Analyse: Netzaktivisten punkten gegen Facebook
Neu Delhi (dpa) - Chandauli ist ein kleines Dorf im Norden Indiens, 240 staubige und holprige Kilometer von der Hauptstadt Neu Delhi entfernt. Im vergangenen Jahr bekam Chandauli eine Internetverbindung - und sofort war Facebook-Chef Mark Zuckerberg zur Stelle.
„Nicht nur die Reichen und Mächtigen dürfen vernetzt sein. Das muss etwas sein, dass jedem zur Verfügung steht“, sagte Zuckerberg.
Der Facebook-Chef war unterwegs auf einer Werbetour für sein Lieblingsprojekt Internet.org. Damit will er entlegene und arme Weltregionen günstig vernetzen - etwa auch mit Hilfe von Drohnen und Satelliten. Kein anderes Land hat dafür ein so großes Potenzial wie Indien. Laut der Internet- und Mobilvereinigung Indiens sind rund 300 Millionen Inder online; das heißt aber auch, etwa eine Milliarde Menschen auf dem Subkontinent sind es noch nicht.

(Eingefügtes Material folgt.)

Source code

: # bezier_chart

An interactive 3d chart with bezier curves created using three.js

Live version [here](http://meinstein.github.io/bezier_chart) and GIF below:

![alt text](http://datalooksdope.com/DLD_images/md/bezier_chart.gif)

Allerdings regt sich Widerstand gegen Zuckerbergs Pläne. Denn Internet.org bietet nur zu ausgewählten Online-Seiten Zugang - unter anderem natürlich zu Facebook, in Indien außerdem zu 37 weiteren Webseiten. „Lieber Marc Zuckerberg“, schrieben indische Netzaktivisten deswegen jüngst in einem offenen Brief. „Facebook ist nicht das Internet, und sollte es auch nicht sein.“ Der Protest wurde in den vergangenen Tagen so gewaltig, dass mehrere indische Firmen - darunter das Reiseportal cleartrip.com und die großen Mediengruppen Times Group und NDTV - sich aus Internet.org zurückzogen.

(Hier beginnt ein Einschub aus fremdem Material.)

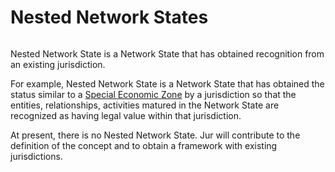 # Nested Network States

<figure><img src="https://lh6.googleusercontent.com/jTdJINi08i6_h7_9JBHWVxmdNiyKQOtdGQ9dEXdQpLZTqu9UZMmIo25spUCTa27bXUlUSSBer1ul9FpFqV77MI3RaUcdD3b023-h5IgQFwhJsk5nKiMB2DNK8PkTBWnnVHbER8t6rBAE3Y868JacTA4G0MZJPHgKsalisloGZMgsWac8I4KqXbN_N19DNw" alt=""><figcaption></figcaption></figure>

Nested Network State is a Network State that has obtained recognition from an existing jurisdiction.

For example, Nested Network State is a Network State that has obtained the status similar to a [Special Economic Zone](https://en.wikipedia.org/wiki/Special\_economic\_zone) by a jurisdiction so that the entities, relationships, activities matured in the Network State are recognized as having legal value within that jurisdiction.

At present, there is no Nested Network State. Jur will contribute to the definition of the concept and to obtain a framework with existing jurisdictions.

Eine der Kernforderungen der Netzaktivisten lautet: Netzneutralität. Alle Daten sollen im Internet gleich behandelt werden. Keine Homepage darf unerreichbar sein, weil sie nicht mit Facebook kooperiert. Zuckerberg reagierte am Montag mit einem ersten Schritt zur Ausweitung des Angebots bei Internet.org - alle Anbieter sollen über eine Plattform Versionen ihrer Dienste für die Initiative entwickeln können. Einschränkungen seien lediglich mit der Notwendigkeit verbunden, das umgeschlagene Datenvolumen klein zu halten.
Das Grundprinzip der Netzneutralität besagt auch, dass keine Daten dürfen schneller oder exklusiv durchgeleitet werden sollen, weil das Unternehmen oder der Nutzer Extra-Geld an die Netzbetreiber zahlt. Genau eine solche Sonderbehandlung hatte der indische Telekomanbieter Bharti Airtel jüngst in Indien eingeführt. Daten von Unternehmen, die bei Airtel Zero mitmachen, werden dem Internetnutzer in seinem Datenvolumen nicht angerechnet. Das benachteiligt kleine Start-Ups - gerade in einem Markt wie Indien, wo die Menschen oft nur wenige Rupien für das Internet ausgeben können und um jedes kostenlose Extra froh sind. Der Protest gegen Airtel Zero zeigte Wirkung: Indiens führender Online-Marktplatz Flipkart zog sich daraus zurück.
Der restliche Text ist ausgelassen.